Please briefly list your winter ultra resume
- Tuscobia 150/160
- 2 ski
- 2 ski
- Arrowhead 135
- 2 ski
- 3 bike (1 unsupported)
- Susitna 100
- JayP’s Pursuit 120
- Acif Epica
- 2 bike
What’s your favorite piece of gear that might not be on the gear list? (What non-mandatory piece of gear would you not leave home without?)
Probably my puffy jacket. Just knowing it’s there if needed is nice. That said, a jacket I really like to wear when biking is from Novara. It has great wind-blocking properties but has a mesh-lined back vent wicks away sweat. I’d wear it skiing as well if needed.
How many layers do you bring along for a winter ultra? How do you manage multiple layers and sweating for different situations?
I bring very few extra clothes. I used to carry more but found I didn’t need to. I plan depending on weather. For skiing I’m only going to attempt skating if the temps don’t drop under -10, below that I’m switching to the bike. If classic skiing one can go colder but to skate an ultra basically on sand paper get ready for trouble. So when it comes to layers, with skiing it’s never been a problem trying to say warm when it comes to clothes, quite the opposite. The challenge is to stay dry. And there is the secret, try not to sweat. I normally go with a medium Marino wool with a vest. My goal is to stay open with my clothing to allow moisture to evaporate. Wool under a vest works well. The moisture from your core works outward down the sleeves and evaporates. The vest adds enough wind protection in most cases. As your body works with the correct amount of fuel every hour (300 calories) heat is produced naturally. If your body sweats too much not only are you working your body needlessly trying to cool you down, but then you’re dealing with wet clothes and in the cold, moisture is your biggest enemy. So then it turns into a vicious circle of changing clothes or adding layers to stay warm. The goal should be to keep sweat at a minimum and wicking/venting to allow the cold air to do what it loves doing, sucking moisture out of objects. Then you don’t need to carry as many layers with you nor worry about changing clothes. At night, when it normally gets colder I might add a light base layer or another medium layer. but still my goal it to allow venting. Most people start too warm/too many clothes on. Start the event feeling uncomfortably cool as you can warm up quite easily by just increasing your pace for awhile. Good time to burn off some adrenaline. Training in cold weather if possible is the best way to figure out your setup. That means going out long enough to truly understand what’s happening.

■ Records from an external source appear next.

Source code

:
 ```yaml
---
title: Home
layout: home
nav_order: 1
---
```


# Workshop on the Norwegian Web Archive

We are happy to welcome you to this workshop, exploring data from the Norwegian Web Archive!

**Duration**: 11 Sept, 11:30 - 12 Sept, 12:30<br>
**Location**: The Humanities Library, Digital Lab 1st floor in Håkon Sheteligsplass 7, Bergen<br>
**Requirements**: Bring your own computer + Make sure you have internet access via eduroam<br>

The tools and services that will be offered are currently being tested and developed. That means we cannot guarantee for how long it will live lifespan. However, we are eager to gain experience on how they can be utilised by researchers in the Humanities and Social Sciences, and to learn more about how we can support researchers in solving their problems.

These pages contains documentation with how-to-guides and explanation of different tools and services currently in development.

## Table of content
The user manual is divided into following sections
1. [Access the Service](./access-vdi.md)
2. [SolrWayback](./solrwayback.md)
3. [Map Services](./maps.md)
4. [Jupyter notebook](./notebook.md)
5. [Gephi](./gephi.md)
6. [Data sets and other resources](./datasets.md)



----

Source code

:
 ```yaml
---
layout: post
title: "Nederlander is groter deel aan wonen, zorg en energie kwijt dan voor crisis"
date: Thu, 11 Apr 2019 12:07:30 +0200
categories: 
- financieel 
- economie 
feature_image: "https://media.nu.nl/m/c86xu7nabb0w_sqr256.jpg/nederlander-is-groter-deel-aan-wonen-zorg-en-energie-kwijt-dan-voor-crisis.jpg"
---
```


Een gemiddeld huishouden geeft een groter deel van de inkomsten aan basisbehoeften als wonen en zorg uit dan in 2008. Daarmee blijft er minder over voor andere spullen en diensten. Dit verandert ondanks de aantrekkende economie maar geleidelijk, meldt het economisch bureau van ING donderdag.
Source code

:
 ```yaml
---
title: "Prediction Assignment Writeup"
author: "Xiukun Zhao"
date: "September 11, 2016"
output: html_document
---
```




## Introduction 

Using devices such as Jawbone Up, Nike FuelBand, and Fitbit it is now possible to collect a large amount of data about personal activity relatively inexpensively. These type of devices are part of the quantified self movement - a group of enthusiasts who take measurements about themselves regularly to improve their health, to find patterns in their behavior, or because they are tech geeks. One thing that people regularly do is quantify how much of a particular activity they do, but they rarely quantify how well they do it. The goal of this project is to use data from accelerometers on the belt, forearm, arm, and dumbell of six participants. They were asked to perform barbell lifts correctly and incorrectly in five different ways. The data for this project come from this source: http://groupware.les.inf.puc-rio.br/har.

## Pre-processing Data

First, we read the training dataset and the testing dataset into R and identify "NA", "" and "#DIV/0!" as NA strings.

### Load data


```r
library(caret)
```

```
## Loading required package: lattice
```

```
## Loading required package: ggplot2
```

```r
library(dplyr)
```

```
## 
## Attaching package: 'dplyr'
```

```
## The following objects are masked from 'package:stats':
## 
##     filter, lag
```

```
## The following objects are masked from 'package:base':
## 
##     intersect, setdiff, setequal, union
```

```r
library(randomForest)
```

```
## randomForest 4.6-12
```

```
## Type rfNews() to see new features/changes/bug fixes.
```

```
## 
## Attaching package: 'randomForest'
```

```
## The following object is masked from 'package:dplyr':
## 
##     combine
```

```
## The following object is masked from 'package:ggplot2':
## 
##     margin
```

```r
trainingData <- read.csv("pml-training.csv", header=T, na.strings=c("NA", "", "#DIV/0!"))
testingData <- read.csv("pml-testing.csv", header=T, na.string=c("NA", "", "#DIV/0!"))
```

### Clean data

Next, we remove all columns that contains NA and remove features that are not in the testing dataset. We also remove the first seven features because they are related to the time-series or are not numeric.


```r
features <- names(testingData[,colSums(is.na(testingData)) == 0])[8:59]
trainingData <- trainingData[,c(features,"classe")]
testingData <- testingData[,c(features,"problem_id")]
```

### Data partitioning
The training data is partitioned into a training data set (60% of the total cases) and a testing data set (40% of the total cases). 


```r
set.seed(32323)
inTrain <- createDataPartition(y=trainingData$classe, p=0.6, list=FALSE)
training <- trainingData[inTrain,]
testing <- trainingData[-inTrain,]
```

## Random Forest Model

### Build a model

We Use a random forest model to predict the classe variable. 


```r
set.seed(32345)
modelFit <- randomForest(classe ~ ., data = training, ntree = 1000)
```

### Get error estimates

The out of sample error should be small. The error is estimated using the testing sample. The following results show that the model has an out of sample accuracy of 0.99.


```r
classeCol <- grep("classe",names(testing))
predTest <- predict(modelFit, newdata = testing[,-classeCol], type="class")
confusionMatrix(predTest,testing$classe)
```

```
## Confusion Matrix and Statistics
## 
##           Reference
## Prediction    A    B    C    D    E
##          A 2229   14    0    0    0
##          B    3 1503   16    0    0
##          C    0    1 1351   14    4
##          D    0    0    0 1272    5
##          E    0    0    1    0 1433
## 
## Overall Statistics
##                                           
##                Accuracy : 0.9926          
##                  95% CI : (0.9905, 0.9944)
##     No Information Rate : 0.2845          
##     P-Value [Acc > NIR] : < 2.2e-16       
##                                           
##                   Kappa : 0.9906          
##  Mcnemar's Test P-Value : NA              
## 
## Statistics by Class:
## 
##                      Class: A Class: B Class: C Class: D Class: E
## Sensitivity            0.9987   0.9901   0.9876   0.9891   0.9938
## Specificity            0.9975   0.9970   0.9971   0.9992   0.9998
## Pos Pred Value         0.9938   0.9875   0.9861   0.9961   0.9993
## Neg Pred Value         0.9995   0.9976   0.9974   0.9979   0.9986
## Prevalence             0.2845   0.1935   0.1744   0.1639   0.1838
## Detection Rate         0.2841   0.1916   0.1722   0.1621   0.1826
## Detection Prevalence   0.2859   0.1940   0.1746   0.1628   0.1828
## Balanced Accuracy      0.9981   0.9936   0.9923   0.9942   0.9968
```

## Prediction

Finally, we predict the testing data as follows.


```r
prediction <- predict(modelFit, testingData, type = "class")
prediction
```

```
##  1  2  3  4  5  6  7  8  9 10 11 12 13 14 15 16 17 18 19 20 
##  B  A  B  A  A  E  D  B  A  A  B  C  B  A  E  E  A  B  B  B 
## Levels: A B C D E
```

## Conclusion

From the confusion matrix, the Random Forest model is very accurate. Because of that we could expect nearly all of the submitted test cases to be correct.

Do you have a favorite brand for certain gear pieces?
Not really beyond Marino wool and the Novara jacket.
What’s your foot care regimen for preventing blisters, trench foot, frostbite?
For skiing I roller ski starting in October. That gets my feet, ankles, back and legs used to the skating motion. After a few weeks I add a backpack with some weight in it. I like baby powder in my socks and will carry a small container with me to add is needed. As for frostbite, I think the biggest issues are again moisture (vapor barrier for some works) and make sure you have enough room in your footwear. My ski boots are 2 sizes bigger than my normal shoe size, not to stuff them full of socks, but to allow for circulation. I don’t have an issue with my feet sliding around in the ski boots.
Not many people ski these events. What are some of the unique challenges, as well as tips, for people who want to attempt winter ultras on ski?
Just relax and eat 300 calories every hour. Remember, our cardiovascular system (lungs, etc.) has evolved based on man being a biped, legs only. When we add the work our arms do in skiing we need to be careful we don’t over do it. I’d recommend not going out too fast. There will be plenty of time to burn it up later in the event you have an excess of energy. If skating, you’ll need those calories and energy as you have to exert a certain amount of energy just to move down the trail. If classic skiing, you can slow down to a walk. If you’re a Birkie skier, just think of it as doing 4 Birkies…..in a row! Understand that skiing conditions are going to suck, it’s not a groomed trail. Don’t use that as an excuse. Go practice on snowmobile trails as that’s what you’re going to get on race day.